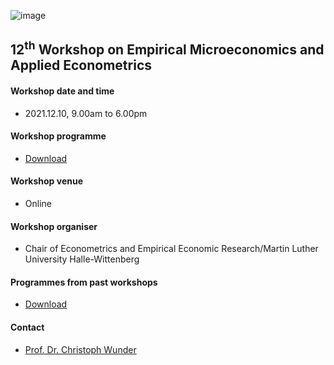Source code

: 
![image](/EMAE/docs/assets/MLU-logo.png)
## 12<sup>th</sup> Workshop on Empirical Microeconomics and Applied Econometrics

#### Workshop date and time
* 2021.12.10,  9.00am to 6.00pm

#### Workshop programme 
* [Download](https://github.com/Sachif13/EMAE/blob/main/Current%20workshop/Test%20PDF.pdf)


#### Workshop venue 
* Online


#### Workshop organiser 
* Chair of Econometrics and Empirical Economic Research/Martin Luther University Halle-Wittenberg


#### Programmes from past workshops 
* [Download](https://github.com/Sachif13/EMAE/tree/main/Past%20workshops)


#### Contact
* [Prof. Dr. Christoph Wunder](https://oekonometrie.wiwi.uni-halle.de/team/prof._dr._christoph_wunder/)
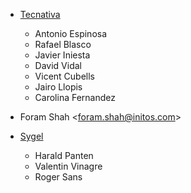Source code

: - [Tecnativa](https://www.tecnativa.com)
  - Antonio Espinosa
  - Rafael Blasco
  - Javier Iniesta
  - David Vidal
  - Vicent Cubells
  - Jairo Llopis
  - Carolina Fernandez
- Foram Shah \<<foram.shah@initos.com>\>

- [Sygel](https://www.sygel.es)
  - Harald Panten
  - Valentin Vinagre
  - Roger Sans
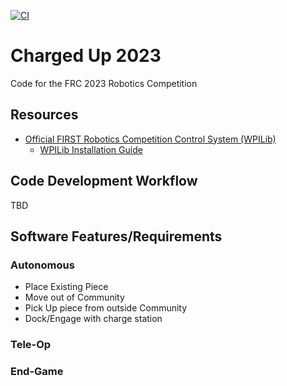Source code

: [![CI](https://github.com/BHSRobotix/ChargedUp2023/actions/workflows/main.yml/badge.svg)](https://github.com/BHSRobotix/ChargedUp2023/actions/workflows/main.yml)

# Charged Up 2023
Code for the FRC 2023 Robotics Competition

## Resources
* [Official FIRST Robotics Competition Control System (WPILib)](https://docs.wpilib.org/en/stable/)
  * [WPILib Installation Guide](https://docs.wpilib.org/en/stable/docs/zero-to-robot/step-2/wpilib-setup.html)

## Code Development Workflow
TBD

## Software Features/Requirements
### Autonomous
* Place Existing Piece
* Move out of Community
* Pick Up piece from outside Community
* Dock/Engage with charge station
### Tele-Op
### End-Game

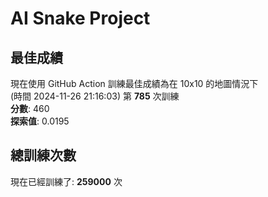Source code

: 
# AI Snake Project

## **最佳成績**
現在使用 GitHub Action 訓練最佳成績為在 10x10 的地圖情況下  
(時間 2024-11-26 21:16:03) 第 **785** 次訓練  
**分數**: 460  
**探索值**: 0.0195

## 總訓練次數
現在已經訓練了: **259000** 次
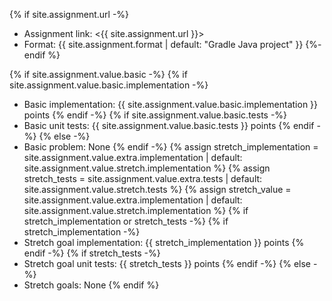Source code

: {% if site.assignment.url -%}
* Assignment link: <{{ site.assignment.url }}>
* Format: {{ site.assignment.format | default: "Gradle Java project" }}
{%- endif %}

{% if site.assignment.value.basic -%}
{% if site.assignment.value.basic.implementation -%}
* Basic implementation: {{ site.assignment.value.basic.implementation }} points
{% endif -%}
{% if site.assignment.value.basic.tests -%}
* Basic unit tests: {{ site.assignment.value.basic.tests }} points
{% endif -%}
{% else -%}
* Basic problem: None
{% endif -%}
{% assign stretch_implementation = site.assignment.value.extra.implementation | default: site.assignment.value.stretch.implementation %}
{% assign stretch_tests = site.assignment.value.extra.tests | default: site.assignment.value.stretch.tests %}
{% assign stretch_value = site.assignment.value.extra.implementation | default: site.assignment.value.stretch.implementation %}
{% if stretch_implementation or stretch_tests -%}
{% if stretch_implementation -%}
* Stretch goal implementation: {{ stretch_implementation }} points
{% endif -%}
{% if stretch_tests -%}
* Stretch goal unit tests: {{ stretch_tests }} points
{% endif -%}
{% else -%}
* Stretch goals: None
{% endif %}
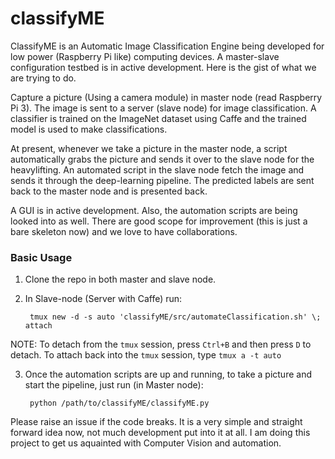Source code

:# classifyME
ClassifyME is an Automatic Image Classification Engine being developed for low power (Raspberry Pi like) computing devices. A master-slave configuration testbed is in active development. Here is the gist of what we are trying to do.

Capture a picture (Using a camera module) in master node (read Raspberry Pi 3). The image is sent to a server (slave node) for image classification. A classifier is trained on the ImageNet dataset using Caffe and the trained model is used to make classifications.

At present, whenever we take a picture in the master node, a script automatically grabs the picture and sends it over to the slave node for the heavylifting. An automated script in the slave node fetch the image and sends it through the deep-learning pipeline. The predicted labels are sent back to the master node and is presented back.

A GUI is in active development. Also, the automation scripts are being looked into as well. There are good scope for improvement (this is just a bare skeleton now) and we love to have collaborations.

### Basic Usage

1. Clone the repo in both master and slave node.
2. In Slave-node (Server with Caffe) run:

        tmux new -d -s auto 'classifyME/src/automateClassification.sh' \; attach

NOTE: To detach from the `tmux` session, press `Ctrl+B` and then press `D` to detach. To attach back into the `tmux` session, type `tmux a -t auto`

3. Once the automation scripts are up and running, to take a picture and start the pipeline, just run (in Master node):

        python /path/to/classifyME/classifyME.py

Please raise an issue if the code breaks. It is a very simple and straight forward idea now, not much development put into it at all. I am doing this project to get us aquainted with Computer Vision and automation.
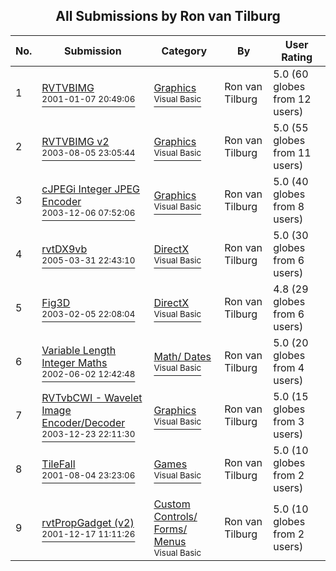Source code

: ﻿<div align="center">

## All Submissions by Ron van Tilburg

</div>

No.  | Submission | Category | By   | User Rating
---- | ---------- | -------- | ---- | -----------
1 | [RVTVBIMG<br /><sup>2001-01-07 20:49:06</sup>](https://github.com/Planet-Source-Code/ron-van-tilburg-rvtvbimg__1-14210) | [Graphics<br /><sup>Visual Basic</sup>](../ByCategory/graphics__1-46.md) | Ron van Tilburg | 5.0 (60 globes from 12 users)
2 | [RVTVBIMG  v2<br /><sup>2003-08-05 23:05:44</sup>](https://github.com/Planet-Source-Code/ron-van-tilburg-rvtvbimg-v2__1-47445) | [Graphics<br /><sup>Visual Basic</sup>](../ByCategory/graphics__1-46.md) | Ron van Tilburg | 5.0 (55 globes from 11 users)
3 | [cJPEGi  Integer JPEG Encoder<br /><sup>2003-12-06 07:52:06</sup>](https://github.com/Planet-Source-Code/ron-van-tilburg-cjpegi-integer-jpeg-encoder__1-50351) | [Graphics<br /><sup>Visual Basic</sup>](../ByCategory/graphics__1-46.md) | Ron van Tilburg | 5.0 (40 globes from 8 users)
4 | [rvtDX9vb<br /><sup>2005-03-31 22:43:10</sup>](https://github.com/Planet-Source-Code/ron-van-tilburg-rvtdx9vb__1-59767) | [DirectX<br /><sup>Visual Basic</sup>](../ByCategory/directx__1-44.md) | Ron van Tilburg | 5.0 (30 globes from 6 users)
5 | [Fig3D<br /><sup>2003-02-05 22:08:04</sup>](https://github.com/Planet-Source-Code/ron-van-tilburg-fig3d__1-42987) | [DirectX<br /><sup>Visual Basic</sup>](../ByCategory/directx__1-44.md) | Ron van Tilburg | 4.8 (29 globes from 6 users)
6 | [Variable Length Integer Maths<br /><sup>2002-06-02 12:42:48</sup>](https://github.com/Planet-Source-Code/ron-van-tilburg-variable-length-integer-maths__1-34747) | [Math/ Dates<br /><sup>Visual Basic</sup>](../ByCategory/math-dates__1-37.md) | Ron van Tilburg | 5.0 (20 globes from 4 users)
7 | [RVTvbCWI \- Wavelet Image Encoder/Decoder<br /><sup>2003-12-23 22:11:30</sup>](https://github.com/Planet-Source-Code/ron-van-tilburg-rvtvbcwi-wavelet-image-encoder-decoder__1-50770) | [Graphics<br /><sup>Visual Basic</sup>](../ByCategory/graphics__1-46.md) | Ron van Tilburg | 5.0 (15 globes from 3 users)
8 | [TileFall<br /><sup>2001-08-04 23:23:06</sup>](https://github.com/Planet-Source-Code/ron-van-tilburg-tilefall__1-25885) | [Games<br /><sup>Visual Basic</sup>](../ByCategory/games__1-38.md) | Ron van Tilburg | 5.0 (10 globes from 2 users)
9 | [rvtPropGadget \(v2\)<br /><sup>2001-12-17 11:11:26</sup>](https://github.com/Planet-Source-Code/ron-van-tilburg-rvtpropgadget-v2__1-30741) | [Custom Controls/ Forms/  Menus<br /><sup>Visual Basic</sup>](../ByCategory/custom-controls-forms-menus__1-4.md) | Ron van Tilburg | 5.0 (10 globes from 2 users)
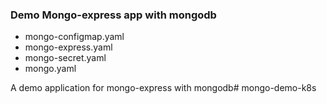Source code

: ### Demo Mongo-express app with mongodb
* mongo-configmap.yaml
* mongo-express.yaml
* mongo-secret.yaml
* mongo.yaml

A demo application for mongo-express with mongodb# mongo-demo-k8s
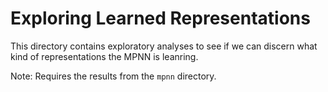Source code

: # Exploring Learned Representations

This directory contains exploratory analyses to see if we can discern what kind of representations
the MPNN is leanring.

Note: Requires the results from the `mpnn` directory.
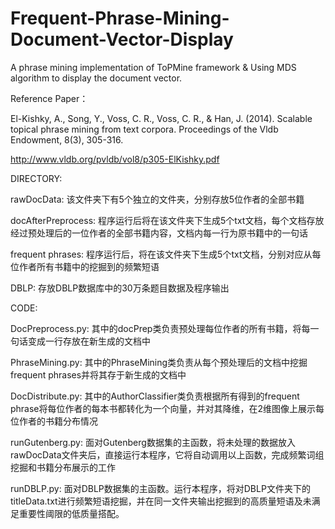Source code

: # Frequent-Phrase-Mining-Document-Vector-Display
A phrase mining implementation of ToPMine framework &amp; Using MDS algorithm to display the document vector.

Reference Paper：

El-Kishky, A., Song, Y., Voss, C. R., Voss, C. R., & Han, J. (2014). Scalable topical phrase mining from text corpora. Proceedings of the Vldb Endowment, 8(3), 305-316.

http://www.vldb.org/pvldb/vol8/p305-ElKishky.pdf

DIRECTORY:

rawDocData: 该文件夹下有5个独立的文件夹，分别存放5位作者的全部书籍

docAfterPreprocess: 程序运行后将在该文件夹下生成5个txt文档，每个文档存放经过预处理后的一位作者的全部书籍内容，文档内每一行为原书籍中的一句话

frequent phrases: 程序运行后，将在该文件夹下生成5个txt文档，分别对应从每位作者所有书籍中的挖掘到的频繁短语

DBLP: 存放DBLP数据库中的30万条题目数据及程序输出




CODE:

DocPreprocess.py: 其中的docPrep类负责预处理每位作者的所有书籍，将每一句话变成一行存放在新生成的文档中

PhraseMining.py: 其中的PhraseMining类负责从每个预处理后的文档中挖掘frequent phrases并将其存于新生成的文档中

DocDistribute.py: 其中的AuthorClassifier类负责根据所有得到的frequent phrase将每位作者的每本书都转化为一个向量，并对其降维，在2维图像上展示每位作者的书籍分布情况

runGutenberg.py: 面对Gutenberg数据集的主函数，将未处理的数据放入rawDocData文件夹后，直接运行本程序，它将自动调用以上函数，完成频繁词组挖掘和书籍分布展示的工作

runDBLP.py: 面对DBLP数据集的主函数。运行本程序，将对DBLP文件夹下的 titleData.txt进行频繁短语挖掘，并在同一文件夹输出挖掘到的高质量短语及未满足重要性阈限的低质量搭配。


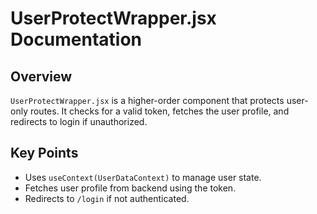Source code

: # UserProtectWrapper.jsx Documentation

## Overview
`UserProtectWrapper.jsx` is a higher-order component that protects user-only routes. It checks for a valid token, fetches the user profile, and redirects to login if unauthorized.

## Key Points
- Uses `useContext(UserDataContext)` to manage user state.
- Fetches user profile from backend using the token.
- Redirects to `/login` if not authenticated.
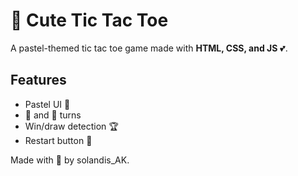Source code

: # 🎀 Cute Tic Tac Toe

A pastel-themed tic tac toe game made with **HTML, CSS, and JS** 💕.

## Features
- Pastel UI 🎨
- 🤍 and 💜 turns
- Win/draw detection 🏆
- Restart button 🔄

Made with 💖 by solandis_AK.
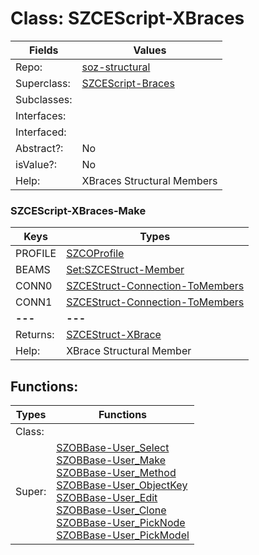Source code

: 
# Class:	SZCEScript-XBraces

| Fields | Values |
| --------- | --------- |
| Repo: | [soz-structural](/repos/soz-structural.html) |
| Superclass: | [SZCEScript-Braces](SZCEScript-Braces.html) |
| Subclasses: |  |
| Interfaces: |  |
| Interfaced: |  |
| Abstract?: | No |
| isValue?: | No |
| Help: | XBraces Structural Members |

### SZCEScript-XBraces-Make

| Keys | Types |
| --------- | --------- |
| PROFILE | [SZCOProfile](SZCOProfile.html) |
| BEAMS | [Set:SZCEStruct-Member](SZCEStruct-Member.html) |
| CONN0 | [SZCEStruct-Connection-ToMembers](SZCEStruct-Connection-ToMembers.html) |
| CONN1 | [SZCEStruct-Connection-ToMembers](SZCEStruct-Connection-ToMembers.html) |
| **---** | **---** |
| Returns: | [SZCEStruct-XBrace](SZCEStruct-XBrace.html) |
| Help: | XBrace Structural Member |


## Functions:

| Types | Functions |
| --------- | --------- |
| Class: |  |
| Super: | [SZOBBase-User_Select](SZOBBase.html) <br> [SZOBBase-User_Make](SZOBBase.html) <br> [SZOBBase-User_Method](SZOBBase.html) <br> [SZOBBase-User_ObjectKey](SZOBBase.html) <br> [SZOBBase-User_Edit](SZOBBase.html) <br> [SZOBBase-User_Clone](SZOBBase.html) <br> [SZOBBase-User_PickNode](SZOBBase.html) <br> [SZOBBase-User_PickModel](SZOBBase.html) |


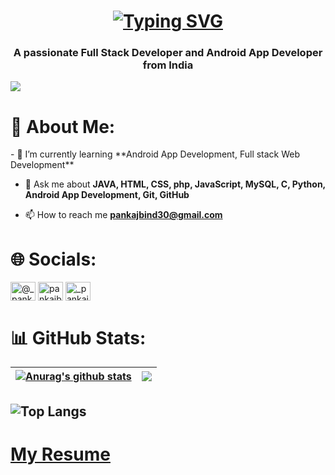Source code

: <h1 align="center"><a href="https://github.com/Pankaj-Bind"><img src="https://readme-typing-svg.demolab.com?font=Fira+Code&size=30&duration=3000&pause=1000&color=808080&center=true&width=480&lines=Hi%2C+I'm+Pankaj+Kumar+Bind" alt="Typing SVG" /></a> </h1>
<h3 align="center">A passionate Full Stack Developer and Android App Developer from India</h3>

[![](https://visitcount.itsvg.in/api?id=Pankaj-Bind&icon=0&color=0)](https://visitcount.itsvg.in)

<h1 align="left">💫 About Me:</h1>
- 🌱 I’m currently learning **Android App Development, Full stack Web Development**

- 💬 Ask me about **JAVA, HTML, CSS, php, JavaScript, MySQL, C, Python, Android App Development, Git, GitHub**

- 📫 How to reach me **pankajbind30@gmail.com**

<h1 align="left">🌐 Socials:</h1>
<p align="left"> 
<a href="https://twitter.com/@_pankaj_bind" target="blank"><img align="center" src="https://raw.githubusercontent.com/rahuldkjain/github-profile-readme-generator/master/src/images/icons/Social/twitter.svg" alt="@_pankaj_bind" height="30" width="40" /></a>
<a href="https://linkedin.com/in/pankajbind3" target="blank"><img align="center" src="https://raw.githubusercontent.com/rahuldkjain/github-profile-readme-generator/master/src/images/icons/Social/linked-in-alt.svg" alt="pankajbind3" height="30" width="40" /></a>
<a href="https://instagram.com/_pankaj_bind" target="blank"><img align="center" src="https://raw.githubusercontent.com/rahuldkjain/github-profile-readme-generator/master/src/images/icons/Social/instagram.svg" alt="_pankaj_bind" height="30" width="40" /></a>
</p>

<h1 align="left">📊 GitHub Stats:</h1>

| <a href="https://github.com/Pankaj-Bind/github-readme-stats"><img align="center" src="https://github-readme-stats.vercel.app/api?username=Pankaj-Bind&show_icons=true&include_all_commits=true&theme=transparent&hide_border=true" alt="Anurag's github stats" /></a> | <a href="https://github.com/Pankaj-Bind/github-readme-stats"><img align="center" src="https://github-readme-streak-stats.herokuapp.com/?user=Pankaj-Bind&theme=transparent" /></a> |
| ------------- | ------------- |

![Top Langs](https://github-readme-stats-dosx001.vercel.app/api/top-langs/?username=Pankaj-Bind&langs_count=10&layout=compact&title_color=fff&text_color=00e7ff&bg_color=151515)
---

# [My Resume](https://github.com/Pankaj-Bind/Pankaj-Bind/blob/main/Pankaj_Kumar_Bind_Resume.pdf)

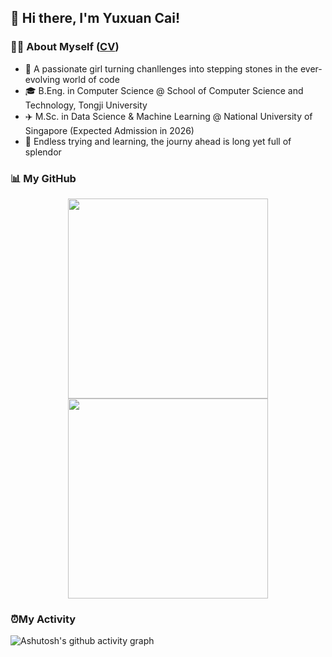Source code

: ## 👋 Hi there, I'm Yuxuan Cai!

### 👩‍💻 About Myself ([CV](https://raw.githubusercontent.com/MinmusLin/MinmusLin.github.io/main/docs/public/cv/cv.pdf))
* 📖 A passionate girl turning chanllenges into stepping stones in the ever-evolving world of code
* 🎓 B.Eng. in Computer Science @ School of Computer Science and Technology, Tongji University
* ✈️ M.Sc. in Data Science & Machine Learning @ National University of Singapore (Expected Admission in 2026)
* 🌱 Endless trying and learning, the journy ahead is long yet full of splendor

### 📊 My GitHub

<div align="center">
  <img src="https://github-readme-stats.vercel.app/api?username=RaraCai&show_icons=true&count_private=true&rank_icon=github&line_height=27&custom_title=GitHub%20Stats&show=reviews,discussions_started,discussions_answered,prs_merged" style="height: 320px"/>
  <img src="https://github-readme-stats.vercel.app/api/top-langs/?username=RaraCai&layout=compact&hide=jupyter%20notebook&langs_count=20" style="height: 320px"/>
</div>

### ⏰My Activity

![Ashutosh's github activity graph](https://github-readme-activity-graph.vercel.app/graph?username=RaraCai&theme=github-light)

□ □ □ □ □

### [What is being asked]
Would you print exactly, and only, the lines of the data above from the line with "#### Workshop programme" through the line with "#### Programmes from past workshops", inclusive?

### [Expected answer]
#### Workshop programme 
* [Download](https://github.com/Sachif13/EMAE/blob/main/Current%20workshop/Test%20PDF.pdf)


#### Workshop venue 
* Online


#### Workshop organiser 
* Chair of Econometrics and Empirical Economic Research/Martin Luther University Halle-Wittenberg


#### Programmes from past workshops 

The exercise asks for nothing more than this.